**Work to complete:**
From the entries below, copy each line in which the word "Amsterdam" occurs.

**Input records:**
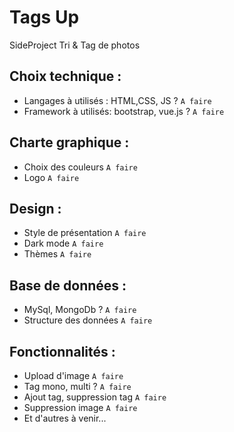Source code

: # Tags Up
SideProject Tri &amp; Tag de photos


## Choix technique :

- Langages à utilisés : HTML,CSS, JS ? `A faire`
- Framework à utilisés: bootstrap, vue.js ? `A faire`

## Charte graphique :

- Choix des couleurs `A faire`
- Logo `A faire`

## Design :

- Style de présentation `A faire`
- Dark mode `A faire`
- Thèmes `A faire`

## Base de données :

- MySql, MongoDb ? `A faire`
- Structure des données `A faire`

## Fonctionnalités :

- Upload d'image `A faire`
- Tag mono, multi ? `A faire`
- Ajout tag, suppression tag `A faire`
- Suppression image `A faire`
- Et d'autres à venir...
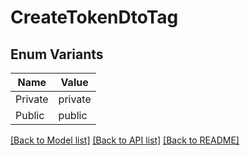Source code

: # CreateTokenDtoTag

## Enum Variants

| Name | Value |
|---- | -----|
| Private | private |
| Public | public |


[[Back to Model list]](../README.md#documentation-for-models) [[Back to API list]](../README.md#documentation-for-api-endpoints) [[Back to README]](../README.md)


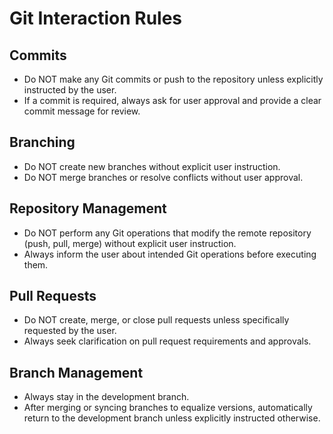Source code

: # Git Interaction Rules

## Commits
- Do NOT make any Git commits or push to the repository unless explicitly instructed by the user.
- If a commit is required, always ask for user approval and provide a clear commit message for review.

## Branching
- Do NOT create new branches without explicit user instruction.
- Do NOT merge branches or resolve conflicts without user approval.

## Repository Management
- Do NOT perform any Git operations that modify the remote repository (push, pull, merge) without explicit user instruction.
- Always inform the user about intended Git operations before executing them.

## Pull Requests
- Do NOT create, merge, or close pull requests unless specifically requested by the user.
- Always seek clarification on pull request requirements and approvals.

## Branch Management
- Always stay in the development branch.
- After merging or syncing branches to equalize versions, automatically return to the development branch unless explicitly instructed otherwise.
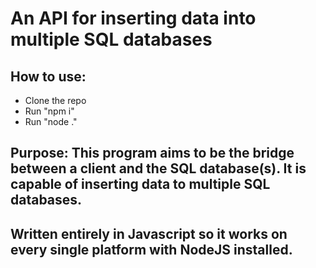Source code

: # An API for inserting data into multiple SQL databases

## How to use:
- Clone the repo
- Run "npm i"
- Run "node ."

## Purpose: This program aims to be the bridge between a client and the SQL database(s). It is capable of inserting data to multiple SQL databases.

## Written entirely in Javascript so it works on every single platform with NodeJS installed.
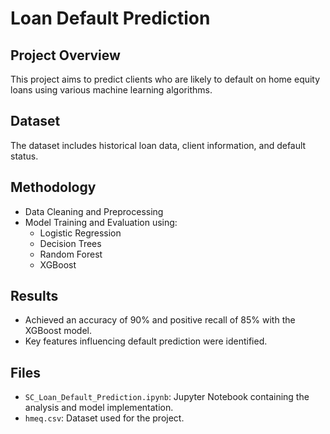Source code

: 
# Loan Default Prediction

## Project Overview
This project aims to predict clients who are likely to default on home equity loans using various machine learning algorithms.

## Dataset
The dataset includes historical loan data, client information, and default status.

## Methodology
- Data Cleaning and Preprocessing
- Model Training and Evaluation using:
  - Logistic Regression
  - Decision Trees
  - Random Forest
  - XGBoost

## Results
- Achieved an accuracy of 90% and positive recall of 85% with the XGBoost model.
- Key features influencing default prediction were identified.

## Files
- `SC_Loan_Default_Prediction.ipynb`: Jupyter Notebook containing the analysis and model implementation.
- `hmeq.csv`: Dataset used for the project.
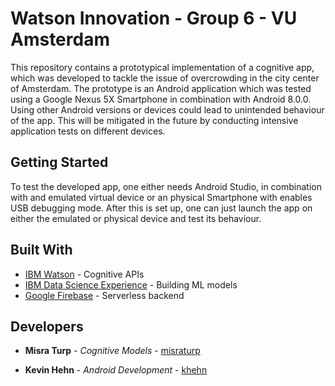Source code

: # Watson Innovation - Group 6 - VU Amsterdam 

This repository contains a prototypical implementation of a cognitive app, which was developed to tackle the issue of overcrowding in the city center of Amsterdam. 
The prototype is an Android application which was tested using a Google Nexus 5X Smartphone in combination with Android 8.0.0. Using other Android versions or devices could lead to unintended behaviour of the app. 
This will be mitigated in the future by conducting intensive application tests on different devices. 

## Getting Started

To test the developed app, one either needs Android Studio, in combination with and emulated virtual device or an physical Smartphone with enables USB debugging mode.
After this is set up, one can just launch the app on either the emulated or physical device and test its behaviour.

## Built With

* [IBM Watson](https://www.ibm.com/watson/) - Cognitive APIs
* [IBM Data Science Experience](https://datascience.ibm.com/) - Building ML models
* [Google Firebase](https://firebase.google.com/) - Serverless backend


## Developers

* **Misra Turp** - *Cognitive Models* - [misraturp](https://github.com/misraturp)

* **Kevin Hehn** - *Android Development* - [khehn](https://github.com/khehn)


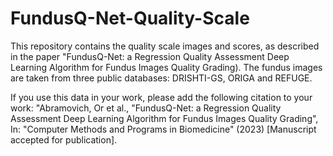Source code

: # FundusQ-Net-Quality-Scale
This repository contains the quality scale images and scores, as described in the paper "FundusQ-Net: a Regression Quality Assessment Deep Learning Algorithm for Fundus Images Quality Grading). The fundus images are taken from three public databases: DRISHTI-GS, ORIGA and REFUGE.

If you use this data in your work, please add the following citation to your work:
"Abramovich, Or et al., "FundusQ-Net: a Regression Quality Assessment Deep Learning Algorithm for Fundus Images Quality Grading", In: "Computer Methods and Programs in Biomedicine" (2023) [Manuscript accepted for publication].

**Finished task:**
: # Watson Innovation - Group 6 - VU Amsterdam 
This repository contains a prototypical implementation of a cognitive app, which was developed to tackle the issue of overcrowding in the city center of Amsterdam. 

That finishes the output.